ACTION ITEM: Transcribe the full listing, keeping every word as it stands.

====== STORED DATA ======

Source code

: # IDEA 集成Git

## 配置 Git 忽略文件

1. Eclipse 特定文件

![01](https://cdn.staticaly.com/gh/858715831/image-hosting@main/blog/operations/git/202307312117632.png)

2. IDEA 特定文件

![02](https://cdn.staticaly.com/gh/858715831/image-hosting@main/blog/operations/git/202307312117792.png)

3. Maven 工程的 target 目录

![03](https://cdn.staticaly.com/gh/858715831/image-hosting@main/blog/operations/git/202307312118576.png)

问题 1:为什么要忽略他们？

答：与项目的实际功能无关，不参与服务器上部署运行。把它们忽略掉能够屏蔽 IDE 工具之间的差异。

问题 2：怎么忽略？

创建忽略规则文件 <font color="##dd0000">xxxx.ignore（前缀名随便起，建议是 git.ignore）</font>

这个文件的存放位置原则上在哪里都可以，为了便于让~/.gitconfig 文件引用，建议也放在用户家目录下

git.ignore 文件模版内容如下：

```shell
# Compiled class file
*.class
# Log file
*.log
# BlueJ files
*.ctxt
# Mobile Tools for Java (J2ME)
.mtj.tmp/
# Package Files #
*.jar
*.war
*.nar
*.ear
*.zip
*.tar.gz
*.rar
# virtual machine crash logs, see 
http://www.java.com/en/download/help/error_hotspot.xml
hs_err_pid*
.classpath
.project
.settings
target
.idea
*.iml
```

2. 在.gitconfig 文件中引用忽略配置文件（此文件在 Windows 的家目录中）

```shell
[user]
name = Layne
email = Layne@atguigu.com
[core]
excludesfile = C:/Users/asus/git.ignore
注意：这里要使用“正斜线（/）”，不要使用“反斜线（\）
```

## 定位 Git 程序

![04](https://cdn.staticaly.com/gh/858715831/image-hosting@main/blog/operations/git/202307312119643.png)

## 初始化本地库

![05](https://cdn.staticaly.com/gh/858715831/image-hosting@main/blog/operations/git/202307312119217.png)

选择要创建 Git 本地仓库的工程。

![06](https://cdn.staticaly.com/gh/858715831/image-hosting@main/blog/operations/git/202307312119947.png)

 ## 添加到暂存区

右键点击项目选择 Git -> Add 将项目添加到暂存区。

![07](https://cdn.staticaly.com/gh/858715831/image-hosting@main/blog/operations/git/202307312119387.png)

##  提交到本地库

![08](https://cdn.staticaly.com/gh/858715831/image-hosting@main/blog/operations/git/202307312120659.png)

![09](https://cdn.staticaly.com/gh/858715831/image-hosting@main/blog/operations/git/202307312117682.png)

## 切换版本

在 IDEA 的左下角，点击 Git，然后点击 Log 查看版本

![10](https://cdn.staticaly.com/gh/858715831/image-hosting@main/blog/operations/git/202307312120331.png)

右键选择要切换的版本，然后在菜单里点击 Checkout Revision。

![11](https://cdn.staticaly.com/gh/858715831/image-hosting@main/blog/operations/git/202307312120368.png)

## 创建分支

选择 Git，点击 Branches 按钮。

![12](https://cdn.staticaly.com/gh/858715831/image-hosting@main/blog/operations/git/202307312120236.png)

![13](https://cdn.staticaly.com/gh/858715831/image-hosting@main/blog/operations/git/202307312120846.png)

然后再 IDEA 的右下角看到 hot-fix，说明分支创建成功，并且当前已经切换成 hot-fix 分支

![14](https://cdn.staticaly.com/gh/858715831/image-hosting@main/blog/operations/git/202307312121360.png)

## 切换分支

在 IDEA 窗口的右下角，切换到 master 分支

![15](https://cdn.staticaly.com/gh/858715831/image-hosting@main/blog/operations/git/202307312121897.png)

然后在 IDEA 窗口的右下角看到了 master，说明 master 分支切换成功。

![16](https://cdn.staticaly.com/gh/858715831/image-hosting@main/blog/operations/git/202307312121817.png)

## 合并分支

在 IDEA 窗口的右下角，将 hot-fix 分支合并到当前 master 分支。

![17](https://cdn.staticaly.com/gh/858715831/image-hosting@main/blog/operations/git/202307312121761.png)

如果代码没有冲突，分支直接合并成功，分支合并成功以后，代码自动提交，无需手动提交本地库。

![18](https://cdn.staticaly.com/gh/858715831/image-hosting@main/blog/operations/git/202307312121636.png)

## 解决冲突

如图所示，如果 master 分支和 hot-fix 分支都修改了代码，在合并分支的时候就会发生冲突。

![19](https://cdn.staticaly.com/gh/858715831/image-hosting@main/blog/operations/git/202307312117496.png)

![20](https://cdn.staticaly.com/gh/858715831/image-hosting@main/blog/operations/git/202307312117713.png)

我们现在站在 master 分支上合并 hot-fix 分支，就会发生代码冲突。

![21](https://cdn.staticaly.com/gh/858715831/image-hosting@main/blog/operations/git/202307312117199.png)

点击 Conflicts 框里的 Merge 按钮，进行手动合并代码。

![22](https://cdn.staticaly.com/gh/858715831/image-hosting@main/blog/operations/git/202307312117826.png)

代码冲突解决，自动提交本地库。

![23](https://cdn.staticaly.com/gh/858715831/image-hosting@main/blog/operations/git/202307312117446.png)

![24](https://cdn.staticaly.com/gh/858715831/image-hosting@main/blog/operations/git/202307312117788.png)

======

RESULT BELOW:
Source code

: # IDEA 集成Git

## 配置 Git 忽略文件

1. Eclipse 特定文件

![01](https://cdn.staticaly.com/gh/858715831/image-hosting@main/blog/operations/git/202307312117632.png)

2. IDEA 特定文件

![02](https://cdn.staticaly.com/gh/858715831/image-hosting@main/blog/operations/git/202307312117792.png)

3. Maven 工程的 target 目录

![03](https://cdn.staticaly.com/gh/858715831/image-hosting@main/blog/operations/git/202307312118576.png)

问题 1:为什么要忽略他们？

答：与项目的实际功能无关，不参与服务器上部署运行。把它们忽略掉能够屏蔽 IDE 工具之间的差异。

问题 2：怎么忽略？

创建忽略规则文件 <font color="##dd0000">xxxx.ignore（前缀名随便起，建议是 git.ignore）</font>

这个文件的存放位置原则上在哪里都可以，为了便于让~/.gitconfig 文件引用，建议也放在用户家目录下

git.ignore 文件模版内容如下：

```shell
# Compiled class file
*.class
# Log file
*.log
# BlueJ files
*.ctxt
# Mobile Tools for Java (J2ME)
.mtj.tmp/
# Package Files #
*.jar
*.war
*.nar
*.ear
*.zip
*.tar.gz
*.rar
# virtual machine crash logs, see 
http://www.java.com/en/download/help/error_hotspot.xml
hs_err_pid*
.classpath
.project
.settings
target
.idea
*.iml
```

2. 在.gitconfig 文件中引用忽略配置文件（此文件在 Windows 的家目录中）

```shell
[user]
name = Layne
email = Layne@atguigu.com
[core]
excludesfile = C:/Users/asus/git.ignore
注意：这里要使用“正斜线（/）”，不要使用“反斜线（\）
```

## 定位 Git 程序

![04](https://cdn.staticaly.com/gh/858715831/image-hosting@main/blog/operations/git/202307312119643.png)

## 初始化本地库

![05](https://cdn.staticaly.com/gh/858715831/image-hosting@main/blog/operations/git/202307312119217.png)

选择要创建 Git 本地仓库的工程。

![06](https://cdn.staticaly.com/gh/858715831/image-hosting@main/blog/operations/git/202307312119947.png)

 ## 添加到暂存区

右键点击项目选择 Git -> Add 将项目添加到暂存区。

![07](https://cdn.staticaly.com/gh/858715831/image-hosting@main/blog/operations/git/202307312119387.png)

##  提交到本地库

![08](https://cdn.staticaly.com/gh/858715831/image-hosting@main/blog/operations/git/202307312120659.png)

![09](https://cdn.staticaly.com/gh/858715831/image-hosting@main/blog/operations/git/202307312117682.png)

## 切换版本

在 IDEA 的左下角，点击 Git，然后点击 Log 查看版本

![10](https://cdn.staticaly.com/gh/858715831/image-hosting@main/blog/operations/git/202307312120331.png)

右键选择要切换的版本，然后在菜单里点击 Checkout Revision。

![11](https://cdn.staticaly.com/gh/858715831/image-hosting@main/blog/operations/git/202307312120368.png)

## 创建分支

选择 Git，点击 Branches 按钮。

![12](https://cdn.staticaly.com/gh/858715831/image-hosting@main/blog/operations/git/202307312120236.png)

![13](https://cdn.staticaly.com/gh/858715831/image-hosting@main/blog/operations/git/202307312120846.png)

然后再 IDEA 的右下角看到 hot-fix，说明分支创建成功，并且当前已经切换成 hot-fix 分支

![14](https://cdn.staticaly.com/gh/858715831/image-hosting@main/blog/operations/git/202307312121360.png)

## 切换分支

在 IDEA 窗口的右下角，切换到 master 分支

![15](https://cdn.staticaly.com/gh/858715831/image-hosting@main/blog/operations/git/202307312121897.png)

然后在 IDEA 窗口的右下角看到了 master，说明 master 分支切换成功。

![16](https://cdn.staticaly.com/gh/858715831/image-hosting@main/blog/operations/git/202307312121817.png)

## 合并分支

在 IDEA 窗口的右下角，将 hot-fix 分支合并到当前 master 分支。

![17](https://cdn.staticaly.com/gh/858715831/image-hosting@main/blog/operations/git/202307312121761.png)

如果代码没有冲突，分支直接合并成功，分支合并成功以后，代码自动提交，无需手动提交本地库。

![18](https://cdn.staticaly.com/gh/858715831/image-hosting@main/blog/operations/git/202307312121636.png)

## 解决冲突

如图所示，如果 master 分支和 hot-fix 分支都修改了代码，在合并分支的时候就会发生冲突。

![19](https://cdn.staticaly.com/gh/858715831/image-hosting@main/blog/operations/git/202307312117496.png)

![20](https://cdn.staticaly.com/gh/858715831/image-hosting@main/blog/operations/git/202307312117713.png)

我们现在站在 master 分支上合并 hot-fix 分支，就会发生代码冲突。

![21](https://cdn.staticaly.com/gh/858715831/image-hosting@main/blog/operations/git/202307312117199.png)

点击 Conflicts 框里的 Merge 按钮，进行手动合并代码。

![22](https://cdn.staticaly.com/gh/858715831/image-hosting@main/blog/operations/git/202307312117826.png)

代码冲突解决，自动提交本地库。

![23](https://cdn.staticaly.com/gh/858715831/image-hosting@main/blog/operations/git/202307312117446.png)

![24](https://cdn.staticaly.com/gh/858715831/image-hosting@main/blog/operations/git/202307312117788.png)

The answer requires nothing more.